Anthony D. Langford of AfterElton.com admitted that he did not see George's homeless storyline coming. He said that it would be "interesting to see where this reality-based storyline is headed" because "there are a lot of homeless gay teens". Langford later said that he was intrigued by where the serial were taking the storyline. He opined that a relationship between George and Callum would be credible given the serial's history concerning homosexual characters. He described their scenes as "very sweet"; and opined that a love triangle between George, Callum and Maddie would make a "great story". Langford said it was a "good decision by the writers" to pair the two characters in a "topical storyline". He stated his surprise to his enjoyment of the storyline because initially "couldn’t stand" the character of George. Langford later criticised what he thought was the climax of the human trafficking storyline. He bemoaned the dearth of realism when George assumed Phoebe was safe because he found her bracelet. Langford also felt that Hollyoaks wanted the storyline to end quickly and branded it as a ploy to get George and Callum living together.
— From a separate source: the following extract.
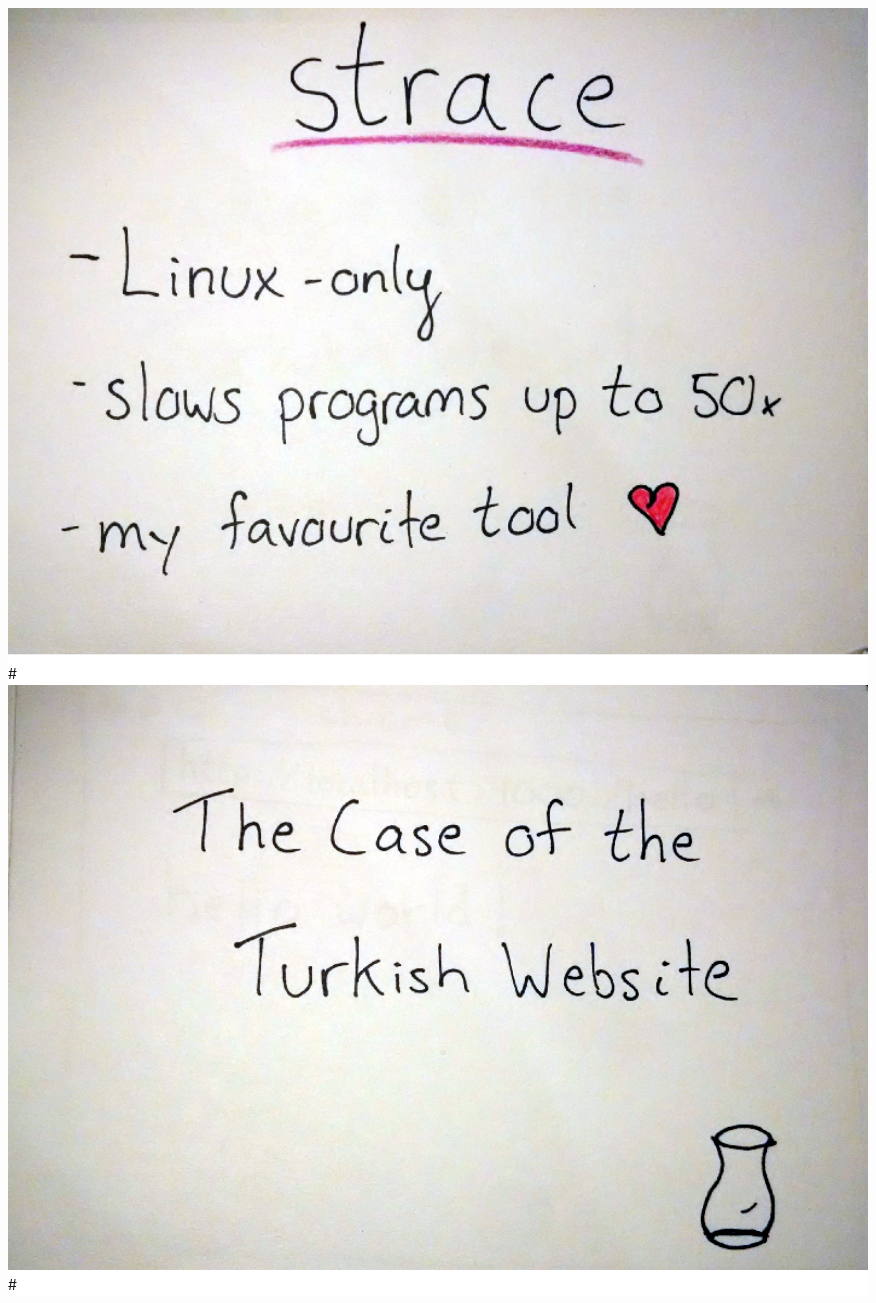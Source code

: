 <img class="wholeslide" src=slide-images/slide-28.png width=100%>
#

<img class="wholeslide" src=slide-images/slide-29.png width=100%>
#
A columnist for Soaplife defended George after he was involved in a homophobic attack in the SU Bar. They said that "George has made no secret of the fact he's gay to his mates, and why should he? They rightly don't care if he's gay, straight or bi." They added that they were wrong to do so and branded Callum protecting George as "cute and courageous". When George is forced to live on the streets, a columnist for TV Buzz said that he was "lucky" to have Phoebe; especially after a tramp attacks them. They added that they were happy that Deena saves George, but questioned her motives for helping him. Sarah Ellis from Inside Soap said "George's story proved that sexual exploitation can affect anyone"; she was also "relieved" that George managed to escape before anything "truly terrible" happened to him. Ellis later called George a "flamboyant student" who went through "various traumas" during his stint on the soap. In 2015, Pete Wise from YorkMix Radio called George a "sharp-tongued fashionista". John Bultitude from Eastern Daily Press called George a "sensitive soul" who "certainly went through it" during his stint on the soap; he also added that George had "fashionista design-sense and slightly gauche personality".